_WORK REQUIRED_
Below, locate the line that contains "The Countrynomics is". Repeat exactly from that line to the line that contains "- [Current problems", inclusive, leaving out the pictures.

______

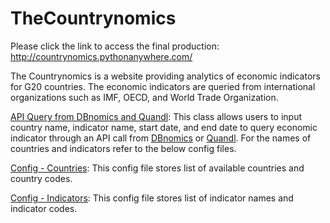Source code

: # TheCountrynomics
Please click the link to access the final production: http://countrynomics.pythonanywhere.com/

The Countrynomics is a website providing analytics of economic indicators for G20 countries. The economic indicators are queried from international organizations such as IMF, OECD, and World Trade Organization.

[API Query from DBnomics and Quandl](https://github.com/sh2nam/TheCountrynomics/blob/master/mysite/applications/derivatives/project_code/Downlaod_Dbnomics_API_Data.py):
This class allows users to input country name, indicator name, start date, and end date to query economic indicator through an API call from [DBnomics](https://db.nomics.world/) or [Quandl](https://www.quandl.com/). For the names of countries and indicators refer to the below config files.





[Config - Countries](https://github.com/sh2nam/TheCountrynomics/blob/master/mysite/applications/derivatives/project_code/config_country.yaml): This config file stores list of available countries and country codes. 

[Config - Indicators](https://github.com/sh2nam/TheCountrynomics/blob/master/mysite/applications/derivatives/project_code/config_indicator.yaml): This config file stores list of indicator names and indicator codes.
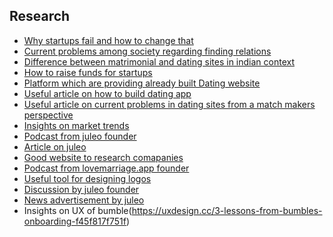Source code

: Research
--------
- [Why startups fail and how to change that](https://www.youtube.com/watch?v=wOgmXnWlloc)
- [Current problems among society regarding finding relations](https://www.youtube.com/watch?v=vJU2YwDeKXs)
- [Difference between matrimonial and dating sites in indian context](https://www.youtube.com/watch?v=52gpO7SfvY4)
- [How to raise funds for startups](https://www.capchase.com/blog/how-to-raise-funds-for-startups#:~:text=The%20most%20common%20funding%20choices,already%20gotten%20off%20the%20ground)
- [Platform which are providing already built Dating website](https://moodatingscript.com/)
- [Useful article on how to build dating app](https://www.cometchat.com/blog/building-your-own-dating-app)
- [Useful article on current problems in dating sites from a match makers perspective](https://www.linkedin.com/pulse/why-dating-apps-dont-work-matchmakers-perspective-april-davis-n3ome/?trackingId=Ow35AyrkSdyJoTH55HPJzw%3D%3D)
- [Insights on market trends](https://www.linkedin.com/pulse/global-marriage-dating-app-market-size-trends-opportunities-nhv4c/?trackingId=XSIGrsU7SJGUkVCnaVZyeg%3D%3D)
- [Podcast from juleo founder](https://www.youtube.com/watch?v=dFRGrsPGCGU)
- [Article on juleo](https://yourstory.com/2024/09/love-juleo-startup-app-online-dating-couples-ai-matchmaking-verification)
- [Good website to research comapanies](https://tracxn.com/d/companies/juleo/__yNfGB53I0qiiPQ92v8yORRTwjJNmK_6jqPA2VfLmNeQ#funding-and-investors)
- [Podcast from lovemarriage.app founder](https://www.youtube.com/watch?v=23y65OAuewM)
- [Useful tool for designing logos](https://looka.com/logo-maker/how-it-works/)
- [Discussion by juleo founder](https://grapevine.in/post/i-m-varun-sud-founder-and-ceo-at-juleo-ask-me-anything-ea50b9c5-4a69-45ac-bdb0-decb361ad418)
- [News advertisement by juleo](https://timesofindia.indiatimes.com/technology/tech-news/2-out-of-3-users-of-dating/matrimony-apps-never-had-an-in-person-meeting-claims-juleo-yougov-report/articleshow/113132917.cms)
- Insights on UX of bumble(https://uxdesign.cc/3-lessons-from-bumbles-onboarding-f45f817f751f)
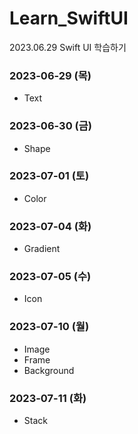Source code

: # Learn_SwiftUI
2023.06.29 Swift UI 학습하기

### 2023-06-29 (목)
- Text

### 2023-06-30 (금)
- Shape

### 2023-07-01 (토)
- Color

### 2023-07-04 (화)
- Gradient

### 2023-07-05 (수)
- Icon

### 2023-07-10 (월)
- Image
- Frame
- Background

### 2023-07-11 (화)
- Stack
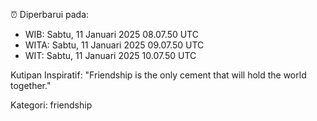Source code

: ⏰ Diperbarui pada:
- WIB: Sabtu, 11 Januari 2025 08.07.50 UTC
- WITA: Sabtu, 11 Januari 2025 09.07.50 UTC
- WIT: Sabtu, 11 Januari 2025 10.07.50 UTC

Kutipan Inspiratif:
"Friendship is the only cement that will hold the world together."


Kategori: friendship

______

_COMPLETED EXERCISE_
The Countrynomics is a website providing analytics of economic indicators for G20 countries. The economic indicators are queried from international organizations such as IMF, OECD, and World Trade Organization.

[API Query from DBnomics and Quandl](https://github.com/sh2nam/TheCountrynomics/blob/master/mysite/applications/derivatives/project_code/Downlaod_Dbnomics_API_Data.py):
This class allows users to input country name, indicator name, start date, and end date to query economic indicator through an API call from [DBnomics](https://db.nomics.world/) or [Quandl](https://www.quandl.com/). For the names of countries and indicators refer to the below config files.





[Config - Countries](https://github.com/sh2nam/TheCountrynomics/blob/master/mysite/applications/derivatives/project_code/config_country.yaml): This config file stores list of available countries and country codes. 

[Config - Indicators](https://github.com/sh2nam/TheCountrynomics/blob/master/mysite/applications/derivatives/project_code/config_indicator.yaml): This config file stores list of indicator names and indicator codes.
Source code

: Research
--------
- [Why startups fail and how to change that](https://www.youtube.com/watch?v=wOgmXnWlloc)
- [Current problems among society regarding finding relations](https://www.youtube.com/watch?v=vJU2YwDeKXs)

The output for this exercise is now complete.